Market entry is typically treated as a phase, and consumer understanding is often treated the same way, concentrated upfront and revisited once performance starts to soften. That approach assumes a stable market, which is rarely the case. Urbanization shifts routines, digital ordering resets expectations, income pressure reshapes value, and competitors continually redefine benchmarks. Behavior can diverge significantly across regions within the same country, to the point where averages stop being useful for decision-making.

Brands that remain relevant do not treat research as an occasional validation exercise. They embed it into pricing, product development, store formats, service design, delivery decisions, and communication. They continuously update their understanding and allow it to inform decisions before decline becomes visible in the numbers. Where that system is absent, the gap between the brand and the market widens gradually. The brand does not collapse, but it becomes easier to skip; growth slows; recovery becomes more expensive; and the organization starts explaining the market rather than responding to it.

Markets do not reject brands outright. They test them, incorporate what fits, and move past what does not. Relevance is not declared in the strategy or secured at entry. It is maintained through consistent alignment with behavior, and once that alignment breaks, the decline tends to be gradual, predictable, and difficult to reverse.

For brands operating across multiple markets, this is not a one-off exercise. Relevance depends on continuously understanding how behavior differs by market and how it evolves over time.

Kadence International works with brands at both stages, supporting market entry and, more critically, helping them stay relevant by grounding decisions in real consumer behavior through a combination of qualitative, quantitative, and in-context research.

FAQs

Why do brands lose relevance after entering a new market?

Brands lose relevance when they continue operating against outdated assumptions about consumer behavior. Markets evolve, routines shift, and competitors redefine expectations, but many brands fail to update their understanding. The issue is rarely the initial strategy; it is the lack of ongoing alignment with how consumers actually live and make decisions.

What is the difference between market entry success and long-term success?

Market entry success is about gaining access and driving trial. Long-term success depends on repeat behavior. A brand may achieve early visibility and initial demand, but without fitting into everyday routines, it will not sustain frequency. Relevance is determined by habitual use, not initial expansion.

Why are traditional metrics like awareness and NPS not enough?

Awareness and satisfaction indicate how a brand is perceived, but they do not explain behavior. A brand can be well known and liked while losing usage. Metrics such as repeat purchase, share of consumption occasions, and switching behavior provide a clearer view of whether the brand is actually embedded in daily life.

What type of market research is required to maintain relevance?

Maintaining relevance requires a combination of qualitative and quantitative research. Ethnographic studies and in-context interviews reveal how consumers behave in real situations, while quantitative modeling shows how those behaviors scale across segments. Sensory and product testing ensure the offering meets expectations that drive repeat use. No single method is sufficient on its own.

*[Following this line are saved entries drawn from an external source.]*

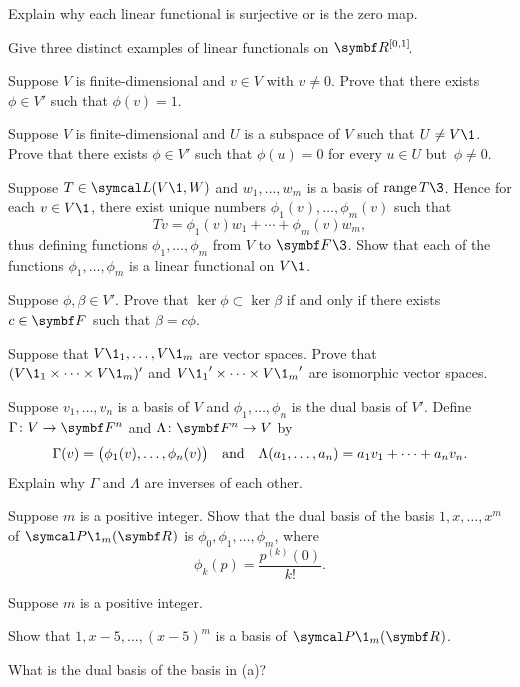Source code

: \begin{exercises}

\exercise
Explain why each linear functional is surjective or is the zero map.


\exercise
Give three distinct examples of linear functionals on $\RR{[0,1]}$.


\exercise
Suppose $V$ is finite-dimensional and $v \in V$ with $v \ne 0$. Prove that there exists $\phi \in V'$ such that $\phi(v) = 1$. \label{HB1}


\exercise  \label{4321}
Suppose $V$ is finite-dimensional and $U$ is a subspace of $V$ such that $U \ne V\1$. Prove that there exists $\phi \in V'$ such that $\phi(u) = 0$ for every $u \in U$ but~$\phi \ne 0$.


\exercise
Suppose $T \in \L(V\1, W)$ and $w_1, \ldots, w_m$ is a basis of $\ran T\3$. Hence for each $v \in V\1$, there exist unique numbers
$\phi_1(v), \ldots, \phi_m(v)$ such that
\[
Tv = \phi_1(v) w_1 + \cdots + \phi_m(v) w_m,
\]
thus defining functions $\phi_1, \ldots, \phi_m$ from $V$ to $\F{}\3$.
Show that each of the functions $\phi_1, \ldots, \phi_m$ is a linear functional on $V\1$.


\exercise
Suppose $\phi, \beta \in V'\!$. Prove that $\ker \phi \subset \ker \beta$ if and only if there exists $c \in \F{}$ such that $\beta = c \phi$.\label{7nullsub}


\exercise
Suppose that $V\1_1, \ldots, V\1_m$ are vector spaces. Prove that $(V\1_1 \times \dots \times V\1_m)'$ and ${V\1_1}' \times \dots \times {V\1_m}'$ are isomorphic vector spaces.


\exercise
Suppose $v_1, \ldots, v_n$ is a basis of $V$ and $\phi_1, \ldots, \phi_n$ is the dual basis of $V'\!$. Define $\fun \Gamma  V {\F n}$ and
$\fun \Lambda {\F n} V$ by
\[
\Gamma(v) = \paren[\big]{ \phi_1(v), \ldots, \phi_n(v) }
\andd
\Lambda(a_1, \ldots, a_n) = a_1 v_1 + \cdots + a_n v_n.
\]
Explain why $\Gamma$ and $\Lambda$ are inverses of each other.


\exercise
Suppose $m$ is a positive integer. Show that the dual basis of the basis $1, x, \dots, x^m$ of $\P\1_m(\R{})$ is $\phi_0, \phi_1, \dots, \phi_m$, where
\[
\phi_k(p) = \frac{p^{(k)}(0)}{k!}.
\]


\exercise
Suppose $m$ is a positive integer.
\begin{subtheorem}
\item
Show that $1, x-5, \dots, (x-5)^m$ is a basis of $\P\1_m(\R{})$.
\item
What is the dual basis of the basis in (a)?
\end{subtheorem}
\exercisesubtheoremend



\end{exercises}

How can brands stay relevant across multiple markets over time?

Brands stay relevant by continuously updating their understanding of consumer behavior in each market and allowing that understanding to shape decisions. This includes adapting pricing, product, delivery, and service models as behavior evolves, rather than treating market research as a one-time exercise. Relevance must be managed as an ongoing condition, not assumed after entry.